■ PROBLEM
Filter the entries beneath this task, copying only the lines that hold the word "значение".

MATERIAL FOR THIS EXERCISE START

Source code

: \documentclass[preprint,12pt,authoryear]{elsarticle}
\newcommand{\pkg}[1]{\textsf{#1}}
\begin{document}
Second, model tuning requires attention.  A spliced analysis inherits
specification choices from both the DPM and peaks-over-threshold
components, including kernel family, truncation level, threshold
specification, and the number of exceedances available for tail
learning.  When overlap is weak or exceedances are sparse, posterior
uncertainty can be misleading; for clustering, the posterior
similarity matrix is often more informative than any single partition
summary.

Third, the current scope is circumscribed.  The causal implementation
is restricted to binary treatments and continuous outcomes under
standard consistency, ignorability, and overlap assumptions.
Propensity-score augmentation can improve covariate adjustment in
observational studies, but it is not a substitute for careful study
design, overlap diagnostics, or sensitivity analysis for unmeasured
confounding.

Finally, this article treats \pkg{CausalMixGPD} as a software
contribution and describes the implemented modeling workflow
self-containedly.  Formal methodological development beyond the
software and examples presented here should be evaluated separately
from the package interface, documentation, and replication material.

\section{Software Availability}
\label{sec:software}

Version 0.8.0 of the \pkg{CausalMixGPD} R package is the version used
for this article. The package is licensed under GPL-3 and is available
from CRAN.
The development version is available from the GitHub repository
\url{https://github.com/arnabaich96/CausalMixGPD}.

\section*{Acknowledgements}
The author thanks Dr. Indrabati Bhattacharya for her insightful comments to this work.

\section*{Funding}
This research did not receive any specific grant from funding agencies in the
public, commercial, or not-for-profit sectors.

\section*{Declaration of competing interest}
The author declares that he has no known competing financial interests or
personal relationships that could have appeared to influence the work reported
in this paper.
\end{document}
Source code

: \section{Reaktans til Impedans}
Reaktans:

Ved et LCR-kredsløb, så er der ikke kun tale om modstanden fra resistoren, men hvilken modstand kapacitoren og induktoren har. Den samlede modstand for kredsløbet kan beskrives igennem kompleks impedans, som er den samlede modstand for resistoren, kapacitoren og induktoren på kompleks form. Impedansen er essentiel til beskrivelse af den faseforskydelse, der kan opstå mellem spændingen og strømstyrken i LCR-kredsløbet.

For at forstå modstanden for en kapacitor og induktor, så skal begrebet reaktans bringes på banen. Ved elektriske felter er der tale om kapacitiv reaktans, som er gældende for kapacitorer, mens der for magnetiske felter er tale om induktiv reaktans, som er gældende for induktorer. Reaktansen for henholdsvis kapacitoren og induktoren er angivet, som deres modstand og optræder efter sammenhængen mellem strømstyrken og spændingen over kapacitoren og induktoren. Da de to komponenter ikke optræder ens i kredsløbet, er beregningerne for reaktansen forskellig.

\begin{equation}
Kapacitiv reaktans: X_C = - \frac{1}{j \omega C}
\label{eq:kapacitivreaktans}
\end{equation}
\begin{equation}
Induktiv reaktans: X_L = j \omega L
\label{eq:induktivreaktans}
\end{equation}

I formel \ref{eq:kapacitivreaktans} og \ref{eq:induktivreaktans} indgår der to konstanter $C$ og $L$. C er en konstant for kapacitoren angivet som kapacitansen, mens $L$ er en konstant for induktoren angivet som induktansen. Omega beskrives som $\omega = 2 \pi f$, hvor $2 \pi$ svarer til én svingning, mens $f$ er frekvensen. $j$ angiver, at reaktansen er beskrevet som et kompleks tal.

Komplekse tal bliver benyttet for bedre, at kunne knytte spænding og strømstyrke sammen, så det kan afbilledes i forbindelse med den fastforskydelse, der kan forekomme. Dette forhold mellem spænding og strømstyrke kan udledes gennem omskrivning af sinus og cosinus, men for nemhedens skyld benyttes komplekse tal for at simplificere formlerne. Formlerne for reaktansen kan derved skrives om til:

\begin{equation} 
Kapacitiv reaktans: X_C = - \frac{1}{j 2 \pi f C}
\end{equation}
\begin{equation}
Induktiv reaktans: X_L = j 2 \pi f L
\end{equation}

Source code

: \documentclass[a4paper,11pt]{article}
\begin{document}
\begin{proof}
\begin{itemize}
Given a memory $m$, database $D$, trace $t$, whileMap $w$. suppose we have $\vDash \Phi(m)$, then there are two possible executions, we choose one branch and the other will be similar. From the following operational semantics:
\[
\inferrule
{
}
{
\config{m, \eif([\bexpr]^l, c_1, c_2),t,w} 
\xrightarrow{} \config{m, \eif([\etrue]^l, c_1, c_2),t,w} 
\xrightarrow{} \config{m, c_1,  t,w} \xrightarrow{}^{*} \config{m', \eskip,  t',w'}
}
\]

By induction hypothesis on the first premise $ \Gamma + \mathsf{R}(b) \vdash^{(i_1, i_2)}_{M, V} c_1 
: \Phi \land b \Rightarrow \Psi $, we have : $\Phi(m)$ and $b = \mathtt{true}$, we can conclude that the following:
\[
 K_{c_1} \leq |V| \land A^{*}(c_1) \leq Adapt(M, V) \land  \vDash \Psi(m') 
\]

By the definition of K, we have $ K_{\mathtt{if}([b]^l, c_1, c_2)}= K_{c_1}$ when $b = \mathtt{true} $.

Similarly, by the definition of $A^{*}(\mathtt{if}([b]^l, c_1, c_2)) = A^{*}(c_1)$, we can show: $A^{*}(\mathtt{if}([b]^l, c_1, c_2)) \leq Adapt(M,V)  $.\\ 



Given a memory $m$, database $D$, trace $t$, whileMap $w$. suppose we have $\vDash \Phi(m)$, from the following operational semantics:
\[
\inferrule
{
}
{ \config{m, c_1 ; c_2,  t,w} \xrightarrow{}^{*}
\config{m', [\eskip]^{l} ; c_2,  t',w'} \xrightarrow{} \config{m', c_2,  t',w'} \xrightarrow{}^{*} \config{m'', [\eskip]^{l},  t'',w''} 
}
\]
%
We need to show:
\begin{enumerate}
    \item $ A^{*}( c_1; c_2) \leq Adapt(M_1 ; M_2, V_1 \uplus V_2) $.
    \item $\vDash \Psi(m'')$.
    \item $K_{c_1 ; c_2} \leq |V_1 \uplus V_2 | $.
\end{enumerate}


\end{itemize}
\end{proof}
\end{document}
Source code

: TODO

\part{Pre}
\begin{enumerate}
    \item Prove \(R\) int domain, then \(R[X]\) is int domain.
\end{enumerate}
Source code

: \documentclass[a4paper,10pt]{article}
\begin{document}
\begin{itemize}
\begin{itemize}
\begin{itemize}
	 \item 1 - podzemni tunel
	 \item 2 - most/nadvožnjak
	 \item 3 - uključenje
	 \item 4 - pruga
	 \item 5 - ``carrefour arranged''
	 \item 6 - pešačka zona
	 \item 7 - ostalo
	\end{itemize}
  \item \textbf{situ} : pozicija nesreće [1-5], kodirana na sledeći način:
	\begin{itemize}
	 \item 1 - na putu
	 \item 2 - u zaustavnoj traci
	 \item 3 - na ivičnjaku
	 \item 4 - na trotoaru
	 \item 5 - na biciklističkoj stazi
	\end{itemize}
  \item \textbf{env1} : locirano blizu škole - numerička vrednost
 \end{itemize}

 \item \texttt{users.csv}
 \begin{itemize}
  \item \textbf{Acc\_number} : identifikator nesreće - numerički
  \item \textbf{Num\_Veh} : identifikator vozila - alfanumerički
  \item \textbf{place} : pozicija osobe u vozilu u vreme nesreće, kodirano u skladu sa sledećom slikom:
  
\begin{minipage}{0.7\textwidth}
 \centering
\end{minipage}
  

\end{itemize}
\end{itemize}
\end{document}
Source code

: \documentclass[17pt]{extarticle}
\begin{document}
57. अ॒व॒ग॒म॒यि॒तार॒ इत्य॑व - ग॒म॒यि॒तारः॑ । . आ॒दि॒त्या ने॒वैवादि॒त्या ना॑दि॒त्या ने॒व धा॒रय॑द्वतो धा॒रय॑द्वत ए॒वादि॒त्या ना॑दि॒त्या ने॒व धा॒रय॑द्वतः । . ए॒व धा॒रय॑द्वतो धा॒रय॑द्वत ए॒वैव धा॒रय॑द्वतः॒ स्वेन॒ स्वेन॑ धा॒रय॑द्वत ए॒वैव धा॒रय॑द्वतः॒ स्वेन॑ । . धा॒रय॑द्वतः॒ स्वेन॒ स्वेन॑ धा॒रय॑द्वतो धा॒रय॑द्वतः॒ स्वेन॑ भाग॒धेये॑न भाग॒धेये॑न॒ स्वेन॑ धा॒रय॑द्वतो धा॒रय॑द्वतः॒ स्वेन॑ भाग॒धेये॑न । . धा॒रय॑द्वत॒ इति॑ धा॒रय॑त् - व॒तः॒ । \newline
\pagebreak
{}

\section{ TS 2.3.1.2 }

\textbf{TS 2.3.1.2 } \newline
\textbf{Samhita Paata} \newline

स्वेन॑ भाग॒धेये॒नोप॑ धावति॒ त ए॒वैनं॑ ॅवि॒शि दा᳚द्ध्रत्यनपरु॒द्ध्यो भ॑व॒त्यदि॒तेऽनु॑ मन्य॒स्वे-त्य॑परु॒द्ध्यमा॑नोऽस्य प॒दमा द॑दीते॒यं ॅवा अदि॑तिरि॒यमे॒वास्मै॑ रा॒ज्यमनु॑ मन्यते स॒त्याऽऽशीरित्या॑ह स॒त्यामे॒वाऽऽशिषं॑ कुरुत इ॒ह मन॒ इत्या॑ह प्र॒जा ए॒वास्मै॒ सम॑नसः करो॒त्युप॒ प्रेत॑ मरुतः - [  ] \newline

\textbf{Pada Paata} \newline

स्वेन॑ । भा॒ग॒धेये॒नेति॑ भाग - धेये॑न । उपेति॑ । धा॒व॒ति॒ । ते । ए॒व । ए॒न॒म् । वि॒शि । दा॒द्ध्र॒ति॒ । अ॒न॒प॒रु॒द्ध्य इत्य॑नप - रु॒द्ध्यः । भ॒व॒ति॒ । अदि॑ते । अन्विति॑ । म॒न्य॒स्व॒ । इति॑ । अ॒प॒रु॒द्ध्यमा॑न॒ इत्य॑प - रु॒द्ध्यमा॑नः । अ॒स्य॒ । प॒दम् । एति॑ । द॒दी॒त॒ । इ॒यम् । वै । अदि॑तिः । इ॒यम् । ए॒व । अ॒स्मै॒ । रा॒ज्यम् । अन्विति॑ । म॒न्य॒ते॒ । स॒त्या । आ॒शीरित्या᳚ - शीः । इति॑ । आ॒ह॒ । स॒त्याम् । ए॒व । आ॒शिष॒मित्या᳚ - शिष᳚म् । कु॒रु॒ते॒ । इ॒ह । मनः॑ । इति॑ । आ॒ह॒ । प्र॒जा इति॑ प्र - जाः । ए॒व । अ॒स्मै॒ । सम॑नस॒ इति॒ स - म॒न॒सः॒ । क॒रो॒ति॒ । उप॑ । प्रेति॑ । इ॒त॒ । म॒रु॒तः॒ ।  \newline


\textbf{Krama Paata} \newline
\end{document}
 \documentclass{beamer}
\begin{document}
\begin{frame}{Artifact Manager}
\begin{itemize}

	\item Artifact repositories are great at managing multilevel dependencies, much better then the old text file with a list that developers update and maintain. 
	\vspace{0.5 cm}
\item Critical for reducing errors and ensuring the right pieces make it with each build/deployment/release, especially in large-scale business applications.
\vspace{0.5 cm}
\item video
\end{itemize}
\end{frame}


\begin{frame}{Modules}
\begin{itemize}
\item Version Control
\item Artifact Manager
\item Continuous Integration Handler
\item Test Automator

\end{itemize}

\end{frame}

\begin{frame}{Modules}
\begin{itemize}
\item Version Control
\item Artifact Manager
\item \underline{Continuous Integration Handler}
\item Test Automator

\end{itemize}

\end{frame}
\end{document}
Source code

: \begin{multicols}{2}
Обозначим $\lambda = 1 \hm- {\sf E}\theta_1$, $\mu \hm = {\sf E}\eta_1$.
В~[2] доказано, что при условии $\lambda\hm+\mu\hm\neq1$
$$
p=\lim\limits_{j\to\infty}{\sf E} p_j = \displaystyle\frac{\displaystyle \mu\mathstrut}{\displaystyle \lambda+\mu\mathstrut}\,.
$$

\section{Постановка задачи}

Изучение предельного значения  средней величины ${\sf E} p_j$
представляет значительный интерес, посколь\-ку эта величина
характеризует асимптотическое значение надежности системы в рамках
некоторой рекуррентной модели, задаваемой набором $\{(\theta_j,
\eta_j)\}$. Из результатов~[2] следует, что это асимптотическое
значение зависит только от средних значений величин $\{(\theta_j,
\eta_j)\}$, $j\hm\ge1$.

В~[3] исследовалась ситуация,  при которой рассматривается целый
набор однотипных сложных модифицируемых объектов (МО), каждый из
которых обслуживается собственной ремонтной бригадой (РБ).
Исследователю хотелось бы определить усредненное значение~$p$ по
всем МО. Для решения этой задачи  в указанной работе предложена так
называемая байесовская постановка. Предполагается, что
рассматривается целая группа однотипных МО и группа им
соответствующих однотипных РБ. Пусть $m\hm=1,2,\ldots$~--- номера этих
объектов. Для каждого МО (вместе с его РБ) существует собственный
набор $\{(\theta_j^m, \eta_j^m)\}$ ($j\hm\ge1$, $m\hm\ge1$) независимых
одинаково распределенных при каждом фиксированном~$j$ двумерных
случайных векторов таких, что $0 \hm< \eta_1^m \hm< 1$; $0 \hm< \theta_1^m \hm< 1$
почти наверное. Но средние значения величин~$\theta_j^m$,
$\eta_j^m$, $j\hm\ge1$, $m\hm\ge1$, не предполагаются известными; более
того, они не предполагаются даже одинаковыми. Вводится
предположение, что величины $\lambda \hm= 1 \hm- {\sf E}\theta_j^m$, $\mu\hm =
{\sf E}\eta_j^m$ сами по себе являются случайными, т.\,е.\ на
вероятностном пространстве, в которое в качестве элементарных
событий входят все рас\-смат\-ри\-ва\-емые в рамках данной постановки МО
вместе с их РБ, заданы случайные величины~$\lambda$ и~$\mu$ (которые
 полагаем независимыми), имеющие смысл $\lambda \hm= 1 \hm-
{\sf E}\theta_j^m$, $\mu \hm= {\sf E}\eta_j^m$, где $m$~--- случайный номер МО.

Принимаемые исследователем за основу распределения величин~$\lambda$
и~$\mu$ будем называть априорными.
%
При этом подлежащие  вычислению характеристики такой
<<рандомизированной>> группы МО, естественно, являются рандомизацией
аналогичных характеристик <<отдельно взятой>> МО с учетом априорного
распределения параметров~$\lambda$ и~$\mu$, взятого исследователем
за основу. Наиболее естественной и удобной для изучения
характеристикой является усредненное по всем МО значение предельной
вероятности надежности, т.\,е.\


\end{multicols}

MATERIAL FOR THIS EXERCISE END

■ ANSWER SECTION
характеризует асимптотическое значение надежности системы в рамках
значение зависит только от средних значений величин $\{(\theta_j,
Исследователю хотелось бы определить усредненное значение~$p$ по
характеристикой является усредненное по всем МО значение предельной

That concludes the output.